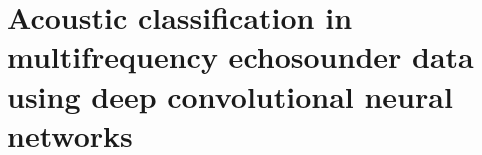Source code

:    
\section{Acoustic classification in multifrequency echosounder data using deep convolutional neural networks} \label{unet_paper_acoustic}
    
    
    
    
    
    
    
    
    
    
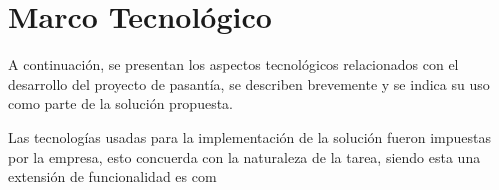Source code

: \chapter{Marco Tecnológico}
\thispagestyle{empty} %

A continuación, se presentan los aspectos tecnológicos relacionados con el desarrollo del proyecto de pasantía, se describen brevemente y se indica su uso como parte de la solución propuesta.

Las tecnologías usadas para la implementación de la solución fueron impuestas por la empresa, esto concuerda con la naturaleza de la tarea, siendo esta una extensión de funcionalidad es com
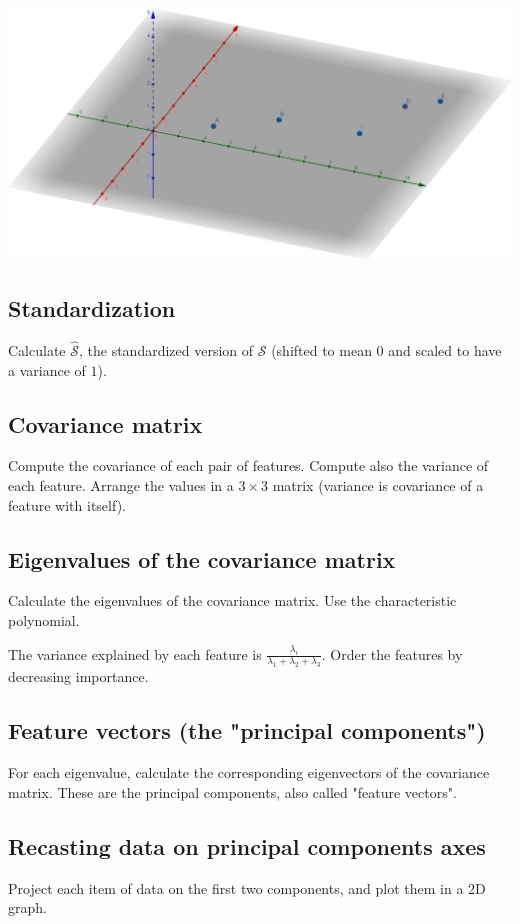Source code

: \documentclass[]{article}
\begin{document}
	\begin{center}
		\vspace{0.2cm}
		\includegraphics[width=0.95\linewidth]{points}
		\vspace{0.2cm}
	\end{center}
	
	\subsection{Standardization}
	Calculate $\hat{\mathcal{S}}$, the standardized version of $\mathcal{S}$ (shifted to mean $0$ and scaled to have a variance of $1$).
	
	\subsection{Covariance matrix}
	Compute the covariance of each pair of features.
	Compute also the variance of each feature.
	Arrange the values in a $3 \times 3$ matrix (variance is covariance of a feature with itself).
	
	\subsection{Eigenvalues of the covariance matrix}
	Calculate the eigenvalues of the covariance matrix.
	Use the characteristic polynomial.
	
	The variance explained by each feature is $\frac{\lambda_i}{\lambda_1+\lambda_2+\lambda_3}$.
	Order the features by decreasing importance.
	
	\subsection{Feature vectors (the "principal components")}
	For each eigenvalue, calculate the corresponding eigenvectors of the covariance matrix.
	These are the principal components, also called "feature vectors".
	
	\subsection{Recasting data on principal components axes}
	Project each item of data on the first two components, and plot them in a 2D graph.
\end{document}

Aim of the exercise –
The line containing "Order the features by decreasing importance." opens the range, and the last line of the entries closes it; copy that range exactly.

Your response –
	Order the features by decreasing importance.
	
	\subsection{Feature vectors (the "principal components")}
	For each eigenvalue, calculate the corresponding eigenvectors of the covariance matrix.
	These are the principal components, also called "feature vectors".
	
	\subsection{Recasting data on principal components axes}
	Project each item of data on the first two components, and plot them in a 2D graph.
\end{document}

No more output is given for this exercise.